Fragmentation and attrition of coal char particles undergoing collisions during combustion at temperatures from 900 to 1100 K

Yields of small char particles, formed from larger particles by attrition and fragmentation during combustion, were measured at temperatures characteristic of fluidized bed combustors. The small particles were generated by burning char in a furnace on a vibrating screen. Particles passing through 1.3 × 1.3-mm openings were collected outside the furnace and weighed after complete destruction of the parent particles. The use of the screen isolates the process of fragment formation from the process of elutriation, and allows greater control of collision energy and frequency than is possible in a fluidized bed. Pittsburgh Seam char initially 5 mm in diameter was burned at temperatures of 900, 1000, and 1100 K in the presence of 2, 5, 10, and 21 mol% oxygen. By varying the vibration frequency and energy of collisions, the yield of fines was varied from 0 to 40 wt% of the fixed carbon in a batch feed. The yield of fines decreased with increasing temperature, decreased with increasing oxygen, and increased with simultaneous increases in the energy and frequency of collisions. The results were consistent with a model for parallel attrition and fragmentation, in which attrition is viewed as purely mechanical, proportional to collision frequency, and proceeding at a rate independent of combustion. Fragmentation was seen as occurring at a critical value of the char porosity, at a rate controlled by the removal of char by combustion.
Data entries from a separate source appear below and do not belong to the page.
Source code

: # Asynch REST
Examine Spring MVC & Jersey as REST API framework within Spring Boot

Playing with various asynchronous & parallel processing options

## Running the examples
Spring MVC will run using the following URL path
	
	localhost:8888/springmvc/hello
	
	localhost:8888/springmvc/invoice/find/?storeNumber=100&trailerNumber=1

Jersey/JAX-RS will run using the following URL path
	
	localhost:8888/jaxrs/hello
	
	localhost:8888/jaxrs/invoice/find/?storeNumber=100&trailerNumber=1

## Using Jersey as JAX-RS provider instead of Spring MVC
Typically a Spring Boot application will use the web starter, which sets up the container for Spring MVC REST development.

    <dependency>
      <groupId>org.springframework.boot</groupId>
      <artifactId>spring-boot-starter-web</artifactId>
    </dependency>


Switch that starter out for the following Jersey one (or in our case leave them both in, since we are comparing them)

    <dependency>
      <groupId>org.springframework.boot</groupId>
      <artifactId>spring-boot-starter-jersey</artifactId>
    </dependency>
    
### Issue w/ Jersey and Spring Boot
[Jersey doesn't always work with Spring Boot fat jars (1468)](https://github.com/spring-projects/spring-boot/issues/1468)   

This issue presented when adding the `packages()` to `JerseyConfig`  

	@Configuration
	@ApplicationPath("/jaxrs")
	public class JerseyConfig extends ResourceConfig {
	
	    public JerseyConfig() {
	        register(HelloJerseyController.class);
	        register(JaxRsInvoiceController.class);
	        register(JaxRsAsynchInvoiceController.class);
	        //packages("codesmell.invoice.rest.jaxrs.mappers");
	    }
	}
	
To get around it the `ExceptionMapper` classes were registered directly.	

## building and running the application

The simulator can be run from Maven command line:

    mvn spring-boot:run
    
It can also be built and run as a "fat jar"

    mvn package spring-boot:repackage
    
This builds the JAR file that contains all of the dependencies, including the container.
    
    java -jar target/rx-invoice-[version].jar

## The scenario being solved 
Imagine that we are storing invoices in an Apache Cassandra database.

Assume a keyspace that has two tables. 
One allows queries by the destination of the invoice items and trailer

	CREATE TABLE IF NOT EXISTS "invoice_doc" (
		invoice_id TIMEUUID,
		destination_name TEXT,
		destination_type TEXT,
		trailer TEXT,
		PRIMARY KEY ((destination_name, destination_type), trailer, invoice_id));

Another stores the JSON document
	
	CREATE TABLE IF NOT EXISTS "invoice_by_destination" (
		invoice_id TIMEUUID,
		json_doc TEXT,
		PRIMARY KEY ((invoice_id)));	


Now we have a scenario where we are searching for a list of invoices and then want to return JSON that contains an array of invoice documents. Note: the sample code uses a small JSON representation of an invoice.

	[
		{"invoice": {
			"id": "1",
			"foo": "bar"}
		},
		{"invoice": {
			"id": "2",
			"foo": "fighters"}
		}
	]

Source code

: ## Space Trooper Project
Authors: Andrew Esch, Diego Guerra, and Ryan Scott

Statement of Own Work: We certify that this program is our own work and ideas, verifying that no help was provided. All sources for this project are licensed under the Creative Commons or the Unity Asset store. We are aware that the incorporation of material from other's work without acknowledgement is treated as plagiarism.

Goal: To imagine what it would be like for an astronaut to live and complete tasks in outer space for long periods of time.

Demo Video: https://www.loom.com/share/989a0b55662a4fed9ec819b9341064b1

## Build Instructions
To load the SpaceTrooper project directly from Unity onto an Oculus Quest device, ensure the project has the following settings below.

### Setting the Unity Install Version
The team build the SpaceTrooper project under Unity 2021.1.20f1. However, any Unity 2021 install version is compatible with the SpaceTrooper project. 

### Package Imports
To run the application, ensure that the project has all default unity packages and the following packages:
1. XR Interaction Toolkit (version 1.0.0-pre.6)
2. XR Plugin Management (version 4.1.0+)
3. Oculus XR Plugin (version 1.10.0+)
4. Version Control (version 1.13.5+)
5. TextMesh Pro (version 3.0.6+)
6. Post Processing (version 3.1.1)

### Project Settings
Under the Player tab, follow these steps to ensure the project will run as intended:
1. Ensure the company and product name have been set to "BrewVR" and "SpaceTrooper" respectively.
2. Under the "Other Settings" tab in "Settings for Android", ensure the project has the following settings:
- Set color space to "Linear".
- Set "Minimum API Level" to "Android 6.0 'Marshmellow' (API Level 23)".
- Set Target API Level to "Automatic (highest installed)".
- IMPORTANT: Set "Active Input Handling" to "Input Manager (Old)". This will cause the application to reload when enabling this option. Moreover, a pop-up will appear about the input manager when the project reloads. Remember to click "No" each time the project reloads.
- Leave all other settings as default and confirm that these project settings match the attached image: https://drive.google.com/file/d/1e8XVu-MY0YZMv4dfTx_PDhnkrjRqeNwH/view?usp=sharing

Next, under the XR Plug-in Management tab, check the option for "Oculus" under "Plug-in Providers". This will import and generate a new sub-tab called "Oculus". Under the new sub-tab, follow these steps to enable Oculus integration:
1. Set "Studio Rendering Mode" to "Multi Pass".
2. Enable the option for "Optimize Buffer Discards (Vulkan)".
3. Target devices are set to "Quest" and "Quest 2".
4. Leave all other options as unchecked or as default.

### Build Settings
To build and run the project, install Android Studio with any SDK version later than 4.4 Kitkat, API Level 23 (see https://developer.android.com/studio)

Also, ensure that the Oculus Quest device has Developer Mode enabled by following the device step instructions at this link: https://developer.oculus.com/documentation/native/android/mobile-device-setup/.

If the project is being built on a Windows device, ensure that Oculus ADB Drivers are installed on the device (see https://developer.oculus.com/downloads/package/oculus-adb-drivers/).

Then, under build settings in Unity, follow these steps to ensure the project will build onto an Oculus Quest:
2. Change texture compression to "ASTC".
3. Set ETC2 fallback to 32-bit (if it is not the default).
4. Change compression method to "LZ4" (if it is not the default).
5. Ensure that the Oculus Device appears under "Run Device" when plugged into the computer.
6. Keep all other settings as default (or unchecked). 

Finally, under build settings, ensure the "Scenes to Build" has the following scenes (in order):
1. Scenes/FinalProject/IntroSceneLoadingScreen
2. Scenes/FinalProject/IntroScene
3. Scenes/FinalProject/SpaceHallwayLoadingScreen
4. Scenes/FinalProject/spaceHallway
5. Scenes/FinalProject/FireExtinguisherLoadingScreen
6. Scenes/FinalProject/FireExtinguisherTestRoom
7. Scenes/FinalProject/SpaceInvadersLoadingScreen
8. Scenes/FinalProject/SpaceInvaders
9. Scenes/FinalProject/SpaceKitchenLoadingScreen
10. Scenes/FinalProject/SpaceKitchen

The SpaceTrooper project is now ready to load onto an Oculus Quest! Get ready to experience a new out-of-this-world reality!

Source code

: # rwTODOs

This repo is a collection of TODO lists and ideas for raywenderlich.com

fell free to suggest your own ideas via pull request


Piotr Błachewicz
The critical porosity depends upon collision energy, rather than collision frequency. The model reproduced important features in the dependence of the fine particle yield on vibration frequency, collision energy, oxygen concentration, and temperature, in both diffusion and chemical rate-controlled combustion regimes, under conditions at which attrition made a greater contribution to small particles than fragmentation, and vice versa.